» **YOUR INSTRUCTIONS**: Your copy of the listing must be exact and must hold no images.

---------- INFORMATION GIVEN ----------

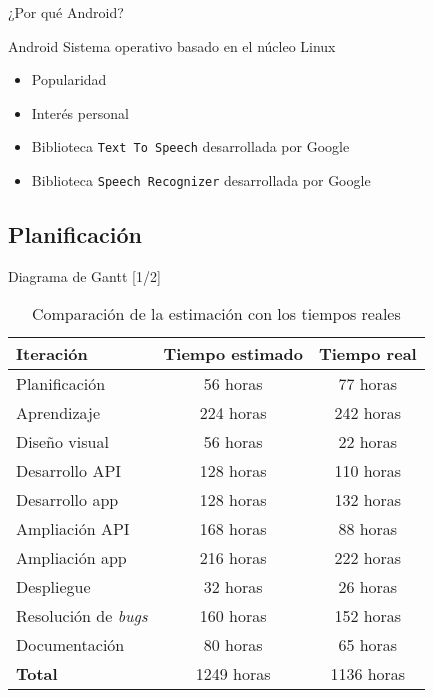\documentclass[10pt,xcolor=svgnames]{beamer}
\begin{document}
\begin{frame}{¿Por qué Android?}
  \transdissolve
  
  \begin{block}{Android}
    Sistema operativo basado en el núcleo Linux\\
  \end{block}
  
  \begin{itemize}
  \item Popularidad
  \item Interés personal
  \item Biblioteca \texttt{Text To Speech} desarrollada por Google
  \item Biblioteca \texttt{Speech Recognizer} desarrollada por Google
  \end{itemize}
\end{frame}


\subsection{Planificación}

\begin{frame}{Diagrama de Gantt [1/2]}
  \transdissolve
  \begin{cambiarmargen}{-2.5cm}{-2.5cm}

    \begin{table}[hbtp]
      \centering
      \begin{tabular}{|l|c|c|}
        \hline
        \textbf{Iteración} & \textbf{Tiempo estimado} & \textbf{Tiempo real} \\
        \hline
        Planificación & 56 horas & 77 horas \\
        \hline
        Aprendizaje & 224 horas & 242 horas \\
        \hline
        Diseño visual & 56 horas & 22 horas \\
        \hline
        Desarrollo API & 128 horas & 110 horas \\
        \hline
        Desarrollo app & 128 horas & 132 horas \\
        \hline
        Ampliación API & 168 horas & 88 horas \\
        \hline
        Ampliación app & 216 horas & 222 horas \\
        \hline
        Despliegue & 32 horas & 26 horas \\
        \hline
        Resolución de \textit{bugs} & 160 horas & 152 horas \\
        \hline
        Documentación & 80 horas & 65 horas \\
        \hline
        \textbf{Total} & 1249 horas & 1136 horas \\
        \hline
      \end{tabular}
      \caption{Comparación de la estimación con los tiempos reales}
      \label{tab:estimacion_tiempo}
    \end{table}
    
  \end{cambiarmargen}
\end{frame}
\end{document}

----------

» **ANSWER SECTION**:
\documentclass[10pt,xcolor=svgnames]{beamer}
\begin{document}
\begin{frame}{¿Por qué Android?}
  \transdissolve
  
  \begin{block}{Android}
    Sistema operativo basado en el núcleo Linux\\
  \end{block}
  
  \begin{itemize}
  \item Popularidad
  \item Interés personal
  \item Biblioteca \texttt{Text To Speech} desarrollada por Google
  \item Biblioteca \texttt{Speech Recognizer} desarrollada por Google
  \end{itemize}
\end{frame}


\subsection{Planificación}

\begin{frame}{Diagrama de Gantt [1/2]}
  \transdissolve
  \begin{cambiarmargen}{-2.5cm}{-2.5cm}

    \begin{table}[hbtp]
      \centering
      \begin{tabular}{|l|c|c|}
        \hline
        \textbf{Iteración} & \textbf{Tiempo estimado} & \textbf{Tiempo real} \\
        \hline
        Planificación & 56 horas & 77 horas \\
        \hline
        Aprendizaje & 224 horas & 242 horas \\
        \hline
        Diseño visual & 56 horas & 22 horas \\
        \hline
        Desarrollo API & 128 horas & 110 horas \\
        \hline
        Desarrollo app & 128 horas & 132 horas \\
        \hline
        Ampliación API & 168 horas & 88 horas \\
        \hline
        Ampliación app & 216 horas & 222 horas \\
        \hline
        Despliegue & 32 horas & 26 horas \\
        \hline
        Resolución de \textit{bugs} & 160 horas & 152 horas \\
        \hline
        Documentación & 80 horas & 65 horas \\
        \hline
        \textbf{Total} & 1249 horas & 1136 horas \\
        \hline
      \end{tabular}
      \caption{Comparación de la estimación con los tiempos reales}
      \label{tab:estimacion_tiempo}
    \end{table}
    
  \end{cambiarmargen}
\end{frame}
\end{document}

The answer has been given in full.